Honestly? I'd like to use a word that isn't so loaded... but here is one of the basic things.
In games journalism, practices that just don't fly in journalism proper do. It is a small community, really limited to about five cities from what I understand. Everyone knows everyone else. For a journalist, this can be a good and a bad thing. There is a level of professional networking that is required, and a level of civility that is required, but... it's simply not ethical to be friends with your sources.
Because a friendship is a fundamentally different kind of relationship. Friends will try to ensure each other's best interests over say, some random stranger they've never met... and that raises a fundamental conflict of interest. Journalists have to skirt that line, and they have to be able to recognize when that line has passed. When you become friends with someone, you've got to get off the beat. It's just too grey at that point, you need to let another journalist step in.
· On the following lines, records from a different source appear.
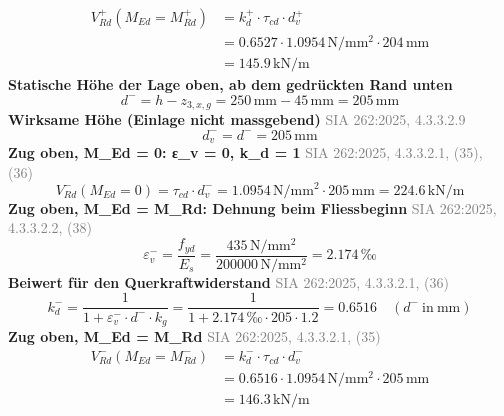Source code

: \documentclass[11pt,a4paper]{article}
\newcommand{\normref}[1]{{\small\textcolor{gray}{#1}}}
\begin{document}
\begin{equation*}
\begin{aligned}
  V_{Rd}^{+}(M_{Ed} = M_{Rd}^{+}) &= k_d^{+} \cdot \tau_{cd} \cdot d_v^{+} \\
  &= 0.6527 \cdot 1.0954\,\mathrm{N}/\mathrm{mm}^{2} \cdot 204\,\mathrm{mm} \\
  &= 145.9\,\mathrm{kN}/\mathrm{m}
\end{aligned}
\end{equation*}
\noindent\textbf{Statische Höhe der Lage oben, ab dem gedrückten Rand unten}
\begin{equation*}
d^{-} = h - z_{3,x,g} = 250\,\mathrm{mm} - 45\,\mathrm{mm} = 205\,\mathrm{mm}
\end{equation*}
\noindent\textbf{Wirksame Höhe (Einlage nicht massgebend)} \hfill \normref{SIA 262:2025, 4.3.3.2.9}
\begin{equation*}
d_v^{-} = d^{-} = 205\,\mathrm{mm}
\end{equation*}
\noindent\textbf{Zug oben, M\_Ed = 0: ε\_v = 0, k\_d = 1} \hfill \normref{SIA 262:2025, 4.3.3.2.1, (35), (36)}
\begin{equation*}
V_{Rd}^{-}(M_{Ed} = 0) = \tau_{cd} \cdot d_v^{-} = 1.0954\,\mathrm{N}/\mathrm{mm}^{2} \cdot 205\,\mathrm{mm} = 224.6\,\mathrm{kN}/\mathrm{m}
\end{equation*}
\noindent\textbf{Zug oben, M\_Ed = M\_Rd: Dehnung beim Fliessbeginn} \hfill \normref{SIA 262:2025, 4.3.3.2.2, (38)}
\begin{equation*}
\varepsilon_v^{-} = \frac{f_{yd}}{E_s} = \frac{435\,\mathrm{N}/\mathrm{mm}^{2}}{200000\,\mathrm{N}/\mathrm{mm}^{2}} = 2.174\,\text{‰}
\end{equation*}
\noindent\textbf{Beiwert für den Querkraftwiderstand} \hfill \normref{SIA 262:2025, 4.3.3.2.1, (36)}
\begin{equation*}
k_d^{-} = \frac{1}{1 + \varepsilon_v^{-} \cdot d^{-} \cdot k_g} = \frac{1}{1 + 2.174\,\text{‰} \cdot 205 \cdot 1.2} = 0.6516 \quad \left(d^{-}\ \text{in}\ \mathrm{mm}\right)
\end{equation*}
\noindent\textbf{Zug oben, M\_Ed = M\_Rd} \hfill \normref{SIA 262:2025, 4.3.3.2.1, (35)}
\begin{equation*}
\begin{aligned}
  V_{Rd}^{-}(M_{Ed} = M_{Rd}^{-}) &= k_d^{-} \cdot \tau_{cd} \cdot d_v^{-} \\
  &= 0.6516 \cdot 1.0954\,\mathrm{N}/\mathrm{mm}^{2} \cdot 205\,\mathrm{mm} \\
  &= 146.3\,\mathrm{kN}/\mathrm{m}
\end{aligned}
\end{equation*}
\end{document}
Now... this isn't to say that you can't say anything about your friends or their experiences or games. Some of the most powerful journalist is from these sort of personal and moving stories, but the reader understands the context in these personal tales. They are stories that journalists are telling us about them and their friends.
I keep hearing people throwing this word "objective" around and... the fact of the mater is there just isn't objectivity. Humans can't do objectivity, but journalists can strive for it. That means minimizing the influences that they have and disclosing what they determine might still bias them in a non-trivial way.
You have brought up a very legitimate kind of collusion as well. Advertisers have been long suspected of basically being able to 'buy' reviews from Incredibly Generous Newsmakers by paying for ads on their sites and using that leverage to influence and pressure journalists through the companies they work for. This is troubling as well, and I believe it is systemic.
It manifests even more so, as shreckfan mentioned, when we look at youtubers and the resent terms for Shadows of Mordor. I can't trust these sort of reviews anymore... I have to look for the disclosures every time. That kind of sickens me. It's legal, but I question the ethics.
Another point I like to discuss is the use of the numerical rating system in modern game reviews, which I feel decontextualizes critique. I mentioned before that there really isn't such thing as objectivity, and that's doubly so in editorial work. While you have an objective mindset when reviewing, the experience is still going to be very personal. As such, you need to contextualize it. You need to tell us how you enjoyed the mechanics, how you felt about the characters, if there were bugs that detracted from your experience, how it felt to play. All of these things paint an immage of what it is like to play the game for us.
But then reducing that image to 7.5 out of 10... what does it mean? Where the mechanics week but the story solid? Did the story suffer but the mechanics tow the line? Did a particular character not feel fleshed out? These are important aspects of the situation which we get no hint of from a simple abstraction...
And then that abstraction is taken, put into metacritic, mixed in with more abstraction with a secret formula and then out pops an entirely abstract and devoid of context number... which can then determine raises.
I think that that contributes to the corruption largely too, and it just seems wrong to me. I don't feel like anyone is being judged on their merit in that situation rather than just being judged, arbitrarily... with no context.